You see, the city has been running well for many years, but recently the power has been failing more and more, for longer periods of time.  And when the power goes out, the lights go out.  And when the lights go out, the entire city is plunged into total darkness.   Because in the city of Ember, it’s always night, and there are no moon or stars.  On top of this, Ember has other problems, too.  The storehouses that used to be filled with all kinds of food and countless light bulbs are almost empty.  Stores that used to be open every day are now open only one or two days a week, with hardly anything left on the shelves.

Lina and Doon are each going to discover clues about the history of Ember.  But it’s only if they put those clues together and use everything they’ve ever learned that they’ll have any chance of saving their city before it’s plunged into darkness forever.

Booktalk: Jane, the Fox & Me by Fanny Britt

Jane the Fox and Me cover

I’ve been a fan of graphic novels for years, but I usually booktalk them like standard fiction books and keep the covers closed.  However, Jane, the Fox & Me by Fanny Britt was a very unique case.   That’s because the book is larger than most, sturdier than most, and the artwork by Isabelle Arsenault is more unique than most.  So I just HAD to highlight the artwork in my booktalk.

When I’m introducing each of the characters at the beginning of the booktalk, I’m pointing to each of their faces on the cover.  When I say, “This is what Helene’s world looks like in real life,” I’m holding the book open to pages 14-15.  These are black and white drawings showing Helene looking unhappy and alone, both inside at school and outside at a bus stop.  And then when I say, “But THIS is what the world looks like whenever she starts reading Jane Eyre,” I’m holding the book open to pages 28-29.  These pages show examples of how the artwork shifts to a more colorful and detailed style, as Jane is hugged by a little girl in one scene and speaks to Mr. Rochester in another.

Oh, and in an entertaining side-note, when I was holding up those pages during a recent class visit, a sharp-eyed seventh grader pointed at the book and shouted, “Hey, I see the fox!”  Because yes, there is a fox in Mr. Rochester’s study that is a visual foreshadowing of the fox that Helene will meet in real life.


This is Helene.  She’s having a really bad year at school.  The girls who were her friends last year have decided that they’re not going to be her friends any more.  They’ve also decided that she’s fat and ugly, and they make fun of her whenever they can.

This is the fox.  Helene will meet him later.

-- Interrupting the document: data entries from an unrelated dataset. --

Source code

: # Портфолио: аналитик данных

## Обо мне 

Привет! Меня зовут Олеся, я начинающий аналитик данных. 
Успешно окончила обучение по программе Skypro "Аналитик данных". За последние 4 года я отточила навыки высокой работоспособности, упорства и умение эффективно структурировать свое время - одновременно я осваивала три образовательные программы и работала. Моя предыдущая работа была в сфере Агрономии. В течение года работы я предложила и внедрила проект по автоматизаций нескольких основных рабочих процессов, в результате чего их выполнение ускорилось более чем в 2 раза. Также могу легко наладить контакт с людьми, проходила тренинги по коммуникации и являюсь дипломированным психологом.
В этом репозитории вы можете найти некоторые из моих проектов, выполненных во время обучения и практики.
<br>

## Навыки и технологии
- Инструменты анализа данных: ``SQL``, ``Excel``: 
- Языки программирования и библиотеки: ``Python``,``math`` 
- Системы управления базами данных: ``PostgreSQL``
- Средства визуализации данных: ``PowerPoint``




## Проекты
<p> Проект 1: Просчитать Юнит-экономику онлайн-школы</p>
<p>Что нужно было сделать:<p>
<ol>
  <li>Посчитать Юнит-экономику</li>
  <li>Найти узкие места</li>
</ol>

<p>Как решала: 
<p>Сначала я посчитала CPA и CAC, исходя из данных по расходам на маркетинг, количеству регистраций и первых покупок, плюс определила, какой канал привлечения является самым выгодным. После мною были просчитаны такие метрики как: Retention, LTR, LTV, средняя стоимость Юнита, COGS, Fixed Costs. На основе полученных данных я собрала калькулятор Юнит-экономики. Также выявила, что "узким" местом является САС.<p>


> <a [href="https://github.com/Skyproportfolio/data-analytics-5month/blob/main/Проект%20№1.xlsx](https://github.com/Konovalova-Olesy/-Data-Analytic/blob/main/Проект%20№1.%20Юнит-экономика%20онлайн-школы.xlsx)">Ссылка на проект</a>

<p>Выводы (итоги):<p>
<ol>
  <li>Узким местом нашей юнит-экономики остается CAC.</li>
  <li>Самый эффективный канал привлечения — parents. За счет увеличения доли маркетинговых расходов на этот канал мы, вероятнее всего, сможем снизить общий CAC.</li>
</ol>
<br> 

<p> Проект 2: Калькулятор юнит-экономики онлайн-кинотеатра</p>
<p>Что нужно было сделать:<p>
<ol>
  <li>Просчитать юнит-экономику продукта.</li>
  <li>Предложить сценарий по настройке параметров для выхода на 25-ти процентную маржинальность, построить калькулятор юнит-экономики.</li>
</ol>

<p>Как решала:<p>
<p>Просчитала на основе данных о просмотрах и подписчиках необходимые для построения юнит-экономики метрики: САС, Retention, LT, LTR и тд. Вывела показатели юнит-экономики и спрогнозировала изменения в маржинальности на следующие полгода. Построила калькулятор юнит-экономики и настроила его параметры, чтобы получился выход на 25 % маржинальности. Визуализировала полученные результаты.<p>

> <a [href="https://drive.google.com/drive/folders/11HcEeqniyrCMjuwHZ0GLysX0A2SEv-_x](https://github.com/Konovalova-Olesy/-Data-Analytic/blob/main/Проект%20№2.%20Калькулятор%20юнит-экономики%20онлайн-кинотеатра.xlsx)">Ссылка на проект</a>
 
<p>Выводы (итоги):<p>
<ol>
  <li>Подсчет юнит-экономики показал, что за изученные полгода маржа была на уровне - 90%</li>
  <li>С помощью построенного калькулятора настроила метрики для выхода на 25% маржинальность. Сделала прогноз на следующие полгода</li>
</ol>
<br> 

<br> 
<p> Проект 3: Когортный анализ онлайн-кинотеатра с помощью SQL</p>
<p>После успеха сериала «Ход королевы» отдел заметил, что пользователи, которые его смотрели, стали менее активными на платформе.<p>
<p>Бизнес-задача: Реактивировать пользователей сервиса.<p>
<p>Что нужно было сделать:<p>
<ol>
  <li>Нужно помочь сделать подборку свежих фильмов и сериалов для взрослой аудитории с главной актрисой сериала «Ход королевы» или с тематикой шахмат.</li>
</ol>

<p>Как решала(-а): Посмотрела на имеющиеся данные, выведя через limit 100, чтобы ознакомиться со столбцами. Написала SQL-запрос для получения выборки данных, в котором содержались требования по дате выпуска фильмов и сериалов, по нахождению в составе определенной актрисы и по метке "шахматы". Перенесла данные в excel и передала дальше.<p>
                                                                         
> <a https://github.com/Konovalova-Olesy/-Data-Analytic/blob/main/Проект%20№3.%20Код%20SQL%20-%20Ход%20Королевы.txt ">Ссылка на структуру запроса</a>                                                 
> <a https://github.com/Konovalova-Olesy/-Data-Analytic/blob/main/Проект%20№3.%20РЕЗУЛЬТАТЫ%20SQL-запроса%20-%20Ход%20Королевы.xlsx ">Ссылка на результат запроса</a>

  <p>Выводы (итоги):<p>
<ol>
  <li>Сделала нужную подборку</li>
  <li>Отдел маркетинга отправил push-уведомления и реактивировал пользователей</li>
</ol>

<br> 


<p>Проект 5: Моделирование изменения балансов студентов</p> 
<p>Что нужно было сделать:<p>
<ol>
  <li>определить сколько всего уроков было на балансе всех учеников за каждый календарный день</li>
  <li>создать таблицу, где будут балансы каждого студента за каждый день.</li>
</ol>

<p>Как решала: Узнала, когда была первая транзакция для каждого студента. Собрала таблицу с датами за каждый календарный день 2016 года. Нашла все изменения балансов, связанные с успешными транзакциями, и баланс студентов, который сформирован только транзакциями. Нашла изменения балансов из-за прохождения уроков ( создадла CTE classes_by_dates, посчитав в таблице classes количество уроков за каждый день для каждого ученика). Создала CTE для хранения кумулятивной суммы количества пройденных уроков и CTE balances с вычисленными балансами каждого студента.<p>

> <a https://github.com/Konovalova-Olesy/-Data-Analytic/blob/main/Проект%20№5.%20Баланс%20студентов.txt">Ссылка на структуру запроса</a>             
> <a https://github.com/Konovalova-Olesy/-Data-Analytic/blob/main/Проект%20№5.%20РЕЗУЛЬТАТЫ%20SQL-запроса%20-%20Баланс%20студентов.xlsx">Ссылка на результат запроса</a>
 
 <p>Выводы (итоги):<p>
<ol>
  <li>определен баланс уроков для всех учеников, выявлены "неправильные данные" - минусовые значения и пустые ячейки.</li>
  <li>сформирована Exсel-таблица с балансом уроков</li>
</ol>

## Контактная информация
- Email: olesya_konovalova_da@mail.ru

This is Jane, and she’s the main character in a book called Jane Eyre by Charlotte Bronte.  When Helene is feeling sad and lonely, she starts reading this book.  And then suddenly, whenever Helene starts reading, her whole world changes.

This is what Helene’s world looks like in real life.  This is the world in which she’s sad and lonely, in which the girls who used to be her friends now make fun of her.

But THIS is what the world looks like whenever she starts reading Jane Eyre.  Now Jane was plain, and poor, and she didn’t have any friends, either.  But still, she found love, and that love changed the direction of her life.

The more Helene reads Jane Eyre, the more her own life is going to change.

Booktalk: Coraline by Neil Gaiman

Coraline cover

Welcome to my first spooky booktalk selection for October!  Okay, first I’m going to tell you why I love this book to pieces, and why it’s one of my favorite booktalks I’ve ever written.  Then I’m going to tell you why I don’t booktalk it any more.

Let’s start with the love.  Neil Gaiman has a very simple, clear, and poetic writing style that is easy to understand yet often profound.  He’s demonstrated this style with a wide range of writing over the years, for adult audiences (the Sandman graphic novels, The Ocean at the End of the Lane), for children (The Wolves in the Walls) and for a crossover audience of older children and younger teens (The Graveyard Book and Coraline).  And YES, I know he’s written many more books — those are just some of MY favorites, okay?  Anyway, I love Coraline in particular because it’s scary without being bloody or gruesome, but it’s also very creepy in a “deep inside we’re all afraid of dolls and clowns” kind of way.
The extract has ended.